What is being asked: Please copy out every line in the records below that includes the word "values".

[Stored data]
++++++

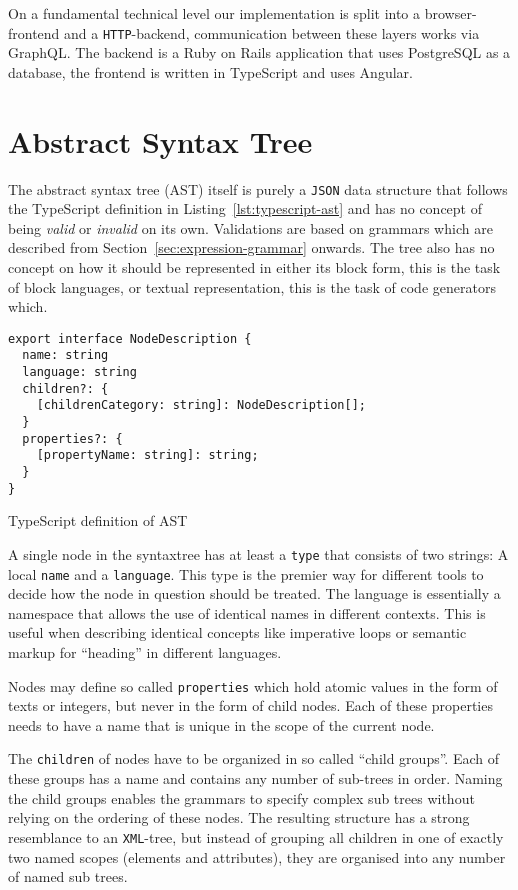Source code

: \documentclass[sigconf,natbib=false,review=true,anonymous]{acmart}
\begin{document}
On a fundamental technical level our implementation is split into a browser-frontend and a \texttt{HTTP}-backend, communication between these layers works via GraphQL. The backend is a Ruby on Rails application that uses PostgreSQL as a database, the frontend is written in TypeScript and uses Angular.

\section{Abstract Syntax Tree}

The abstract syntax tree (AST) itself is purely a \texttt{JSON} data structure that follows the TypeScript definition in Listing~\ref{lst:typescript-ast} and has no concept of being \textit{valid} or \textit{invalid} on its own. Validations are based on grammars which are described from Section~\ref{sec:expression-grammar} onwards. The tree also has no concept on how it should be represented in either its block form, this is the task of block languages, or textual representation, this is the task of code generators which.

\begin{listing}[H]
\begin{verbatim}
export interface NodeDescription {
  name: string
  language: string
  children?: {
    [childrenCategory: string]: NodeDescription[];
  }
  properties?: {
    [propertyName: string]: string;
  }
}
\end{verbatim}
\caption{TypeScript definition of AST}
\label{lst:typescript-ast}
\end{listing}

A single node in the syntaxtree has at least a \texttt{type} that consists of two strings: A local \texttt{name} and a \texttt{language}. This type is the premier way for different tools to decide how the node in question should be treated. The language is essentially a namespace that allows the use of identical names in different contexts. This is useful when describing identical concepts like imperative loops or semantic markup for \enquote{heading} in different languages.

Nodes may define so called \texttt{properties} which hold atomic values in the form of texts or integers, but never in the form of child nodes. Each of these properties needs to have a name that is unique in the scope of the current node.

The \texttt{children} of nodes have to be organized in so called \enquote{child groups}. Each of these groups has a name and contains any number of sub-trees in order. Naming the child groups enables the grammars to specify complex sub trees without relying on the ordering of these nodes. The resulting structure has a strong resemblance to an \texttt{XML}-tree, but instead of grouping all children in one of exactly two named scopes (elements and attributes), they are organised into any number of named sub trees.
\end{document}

++++++

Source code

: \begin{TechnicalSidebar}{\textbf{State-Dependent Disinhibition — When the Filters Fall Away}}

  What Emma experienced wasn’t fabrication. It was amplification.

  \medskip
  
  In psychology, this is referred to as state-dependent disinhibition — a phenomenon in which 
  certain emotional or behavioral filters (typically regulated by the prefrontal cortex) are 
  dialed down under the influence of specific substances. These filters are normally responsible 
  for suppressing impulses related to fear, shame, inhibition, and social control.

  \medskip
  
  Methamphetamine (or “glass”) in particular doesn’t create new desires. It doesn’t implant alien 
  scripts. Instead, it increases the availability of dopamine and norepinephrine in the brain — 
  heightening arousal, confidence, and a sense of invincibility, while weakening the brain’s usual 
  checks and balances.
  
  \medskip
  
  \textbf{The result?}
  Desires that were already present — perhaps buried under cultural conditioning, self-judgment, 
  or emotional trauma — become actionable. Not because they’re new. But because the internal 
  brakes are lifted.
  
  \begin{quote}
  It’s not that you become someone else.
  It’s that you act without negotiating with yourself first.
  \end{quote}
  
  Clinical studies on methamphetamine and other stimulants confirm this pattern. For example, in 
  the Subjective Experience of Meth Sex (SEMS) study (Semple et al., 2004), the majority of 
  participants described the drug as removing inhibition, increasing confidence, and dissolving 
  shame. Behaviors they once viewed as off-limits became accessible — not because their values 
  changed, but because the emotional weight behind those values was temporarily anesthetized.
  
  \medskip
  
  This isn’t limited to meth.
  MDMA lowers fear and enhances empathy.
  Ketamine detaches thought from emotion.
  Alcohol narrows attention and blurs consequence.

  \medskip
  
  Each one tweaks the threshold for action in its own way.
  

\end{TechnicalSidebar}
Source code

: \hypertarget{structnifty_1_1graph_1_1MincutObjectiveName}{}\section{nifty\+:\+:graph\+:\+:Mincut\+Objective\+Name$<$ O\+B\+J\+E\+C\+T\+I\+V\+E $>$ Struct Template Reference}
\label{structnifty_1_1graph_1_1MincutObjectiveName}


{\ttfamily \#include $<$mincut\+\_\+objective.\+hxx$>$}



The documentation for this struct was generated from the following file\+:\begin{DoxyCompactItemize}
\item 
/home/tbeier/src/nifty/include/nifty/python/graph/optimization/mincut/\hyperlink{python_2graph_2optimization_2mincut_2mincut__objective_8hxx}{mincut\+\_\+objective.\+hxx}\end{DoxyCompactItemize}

++++++

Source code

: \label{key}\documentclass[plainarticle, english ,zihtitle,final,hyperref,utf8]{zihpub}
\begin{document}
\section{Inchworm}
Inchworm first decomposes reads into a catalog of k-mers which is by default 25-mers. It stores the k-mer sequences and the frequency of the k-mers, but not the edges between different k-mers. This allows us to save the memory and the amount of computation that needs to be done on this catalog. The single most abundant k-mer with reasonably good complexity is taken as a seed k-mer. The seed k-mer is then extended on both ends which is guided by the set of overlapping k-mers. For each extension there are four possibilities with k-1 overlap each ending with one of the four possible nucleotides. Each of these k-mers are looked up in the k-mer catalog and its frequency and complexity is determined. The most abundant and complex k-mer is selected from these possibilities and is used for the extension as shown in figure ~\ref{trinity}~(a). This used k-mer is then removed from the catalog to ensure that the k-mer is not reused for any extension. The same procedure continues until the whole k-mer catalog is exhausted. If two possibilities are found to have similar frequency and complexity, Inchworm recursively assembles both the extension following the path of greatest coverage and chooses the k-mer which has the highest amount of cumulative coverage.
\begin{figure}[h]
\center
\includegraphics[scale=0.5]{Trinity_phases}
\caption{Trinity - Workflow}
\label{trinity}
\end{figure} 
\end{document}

++++++

Answer to this exercise:
Nodes may define so called \texttt{properties} which hold atomic values in the form of texts or integers, but never in the form of child nodes. Each of these properties needs to have a name that is unique in the scope of the current node.
  shame. Behaviors they once viewed as off-limits became accessible — not because their values 
  changed, but because the emotional weight behind those values was temporarily anesthetized.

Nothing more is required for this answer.